結婚後も、静江さんはそれまでとは変わらず終電近くまで働きました。しかしコロナ禍でリモートワークが普及したことで、夫婦で一緒にいる時間が増えた。そこから将来が不安になったと言います。

「子どもがいないのもあって、二人でいても子どもの入学式とか卒業というような区切りや季節性がないんです。このままずっと子どもを持たないままで歳を取っていくのか……と思うと、果たして一緒にいる意味はあるのかと考えてしまう時もあります」

静江さんは、婦人科系の疾患なども無く健康上に問題はありません。ただ、地方出身で親も70代と高齢のため頼れそうになく、働きながら夫婦のみで出産や育児をすることは難しそうだな……と、「子無し」の人生を選んできました。
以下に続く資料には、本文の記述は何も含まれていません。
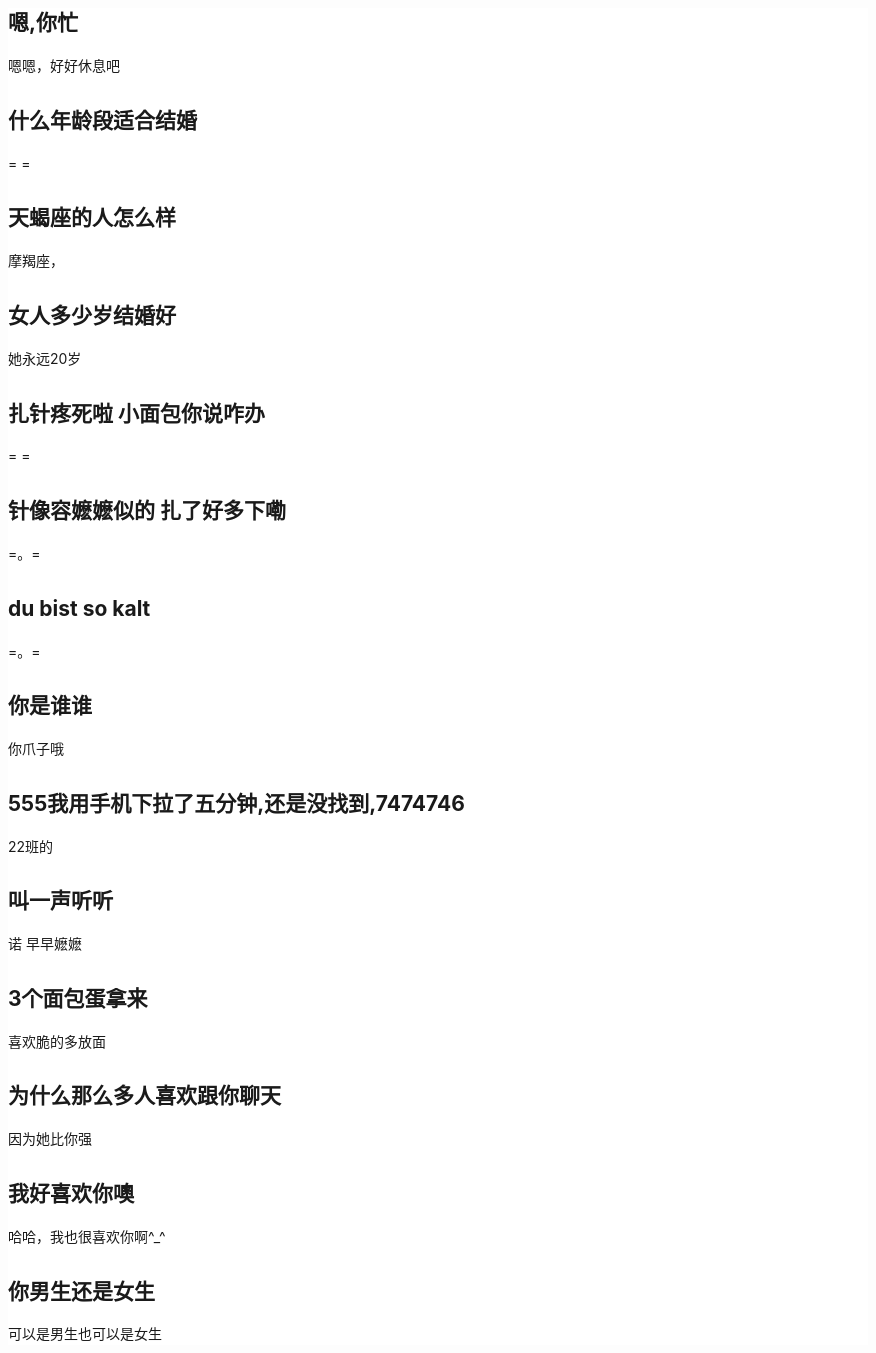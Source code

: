 ## 嗯,你忙
嗯嗯，好好休息吧

## 什么年龄段适合结婚
= =

## 天蝎座的人怎么样
摩羯座，

## 女人多少岁结婚好
她永远20岁

## 扎针疼死啦 小面包你说咋办
= =

## 针像容嬷嬷似的 扎了好多下嘞
=。=

## du bist so kalt
=。=

## 你是谁谁
你爪子哦

## 555我用手机下拉了五分钟,还是没找到,7474746
22班的

## 叫一声听听
诺 早早嬷嬷

## 3个面包蛋拿来
喜欢脆的多放面

## 为什么那么多人喜欢跟你聊天
因为她比你强

## 我好喜欢你噢
哈哈，我也很喜欢你啊^_^

## 你男生还是女生
可以是男生也可以是女生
「数年前、“選択的子なし”という言葉を知りました。定義を見ていると自分が当てはまると思いましたね。今はやりたい仕事も充実しているし、同じように働いていてちょっと高価な店に飲みに行ける友人もいる。これが子どもを産んだりしたら、これまでどおりには働くことができない。お金も自分に自由に使えなくなる。夫には昔から“仕事をしたい”と伝えていたから、私は子無しの生き方を選んでいること、理解してくれていると思っていたんです」

 

38歳。子どもを望むならタイムリミットが近づいている


静江さんは自ら「産まない」と決めていましたが、いざ38歳という年齢に差し掛かり出産のリミットを感じるなか、SNSなどで友人が妊娠や出産をしているのを見ると、内心迷いも生じるそうです。

 

「最近、芸能人の男性タレントが40代でパパになったニュースが相次いだのを見て夫が、“もしも自然に任せてできたら産もう”と言ってきたんです。夫は、最初の頃は私と同じで“子どもはいなくてもいい”と言っていた。夫婦で同じ考えと思っていたのに、周りに子持ちが増えたのを見て考えが変わってきたようで……、なんだかモヤモヤしました。だって子どもを産むとなったら、仕事を休んだり時短になったりと、影響が出るのは明らかに私の方。私の年齢的リミットが近づく中で、夫が“やっぱり子どもが欲しい”と内心思い始めてしまった、というのはわかるんです。けれど、やはり自分にとっては“子無し”という選択の方がメリットを感じてしまうんです」

静江さんは、未婚の女友達が「子どもが欲しいから結婚したい」といって婚活をしているのを見ると、自分の判断が正しいのか悩んでしまいます。